Terrorists, criminals and hacktivists are going to exploit technology, “and so that comfort that we may have taken in the past is something we should count on,” he said.

Echoing this sentiment, Mulligan noted: “We shouldn’t make the same mistake in terms of underestimating their ability to again adapt their cyber abilities,” he said.

From a military perspective, Mulligan said ISIS is a loose connection of broadly independent, functioning entities that lack a degree of predictability and uniformity. When it comes to ISIS’ hacking cohorts, such as the so-called Cyber Caliphate, they are for the most part considered sympathizers rather than members of ISIS.

The United States’ concern, he said, is the individuals who are competent in the cyber arena and may be operating below the horizon, making them more difficult to detect.

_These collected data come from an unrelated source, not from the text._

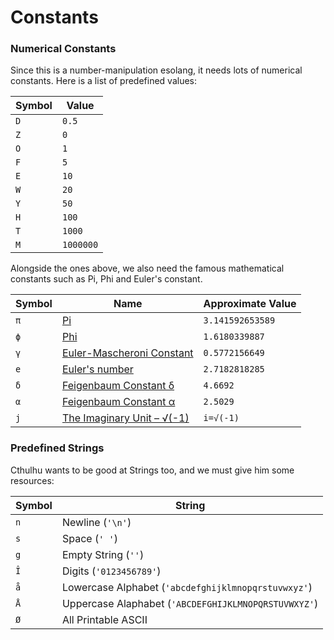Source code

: # Constants

### Numerical Constants

Since this is a number-manipulation esolang, it needs lots of numerical constants. Here is a list of predefined values:

Symbol | Value
-------|-------
`D`|`0.5`
`Z`|`0`
`O`|`1`
`F`|`5`
`E`|`10`
`W`|`20`
`Y`|`50`
`H`|`100`
`T`|`1000`
`M`|`1000000`

Alongside the ones above, we also need the famous mathematical constants such as Pi, Phi and Euler's constant.

Symbol | Name | Approximate Value
-------|------|------------------
`π`|[Pi](https://en.wikipedia.org/wiki/Pi)|`3.141592653589`
`ϕ`|[Phi](https://en.wikipedia.org/wiki/Golden_ratio)|`1.6180339887`
`γ`|[Euler-Mascheroni Constant](https://en.wikipedia.org/wiki/Euler–Mascheroni_constant)|`0.5772156649`
`e`|[Euler's number](https://en.wikipedia.org/wiki/E_(mathematical_constant))|`2.7182818285`
`δ`|[Feigenbaum Constant δ](https://en.wikipedia.org/wiki/Feigenbaum_constants)|`4.6692`
`α`|[Feigenbaum Constant α](https://en.wikipedia.org/wiki/Feigenbaum_constants)|`2.5029`
`j`|[The Imaginary Unit – √(-1)](https://en.wikipedia.org/wiki/Imaginary_unit)|`i=√(-1)`

### Predefined Strings

Cthulhu wants to be good at Strings too, and we must give him some resources:

Symbol|String
------|------
`n`|Newline (`'\n'`)
`s`|Space (`' '`)
`g`|Empty String (`''`)
`Î`|Digits (`'0123456789'`)
`å`|Lowercase Alphabet (`'abcdefghijklmnopqrstuvwxyz'`)
`Å`|Uppercase Alaphabet (`'ABCDEFGHIJKLMNOPQRSTUVWXYZ'`)
`Ø`|All Printable ASCII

This can include those undertaking official support tasks, networks of supporters retweeting ISIS propaganda and those that add value to the overall effort but are difficult to detect. These networks, Mulligan said, are believed to be globally dispersed.

“What’s really unique about ISIS is the fact that they have a deep understanding of the linkage between the media world, particularly social media, and the operational world,” Mulligan said. “They have very successfully been able to use media to amplify the effects of their operational activities.”

ISIS understands the broad range of commercial technological applicability, and social media allows the group to conduct global operations, Mulligan said. The militant group can conduct financial transactions, facilitate logistical movements, and organize in a dispersed, remote way. Organizations such as ISIS delegate to individuals degrees of responsiblity and accountability, allowing them to display their initiative.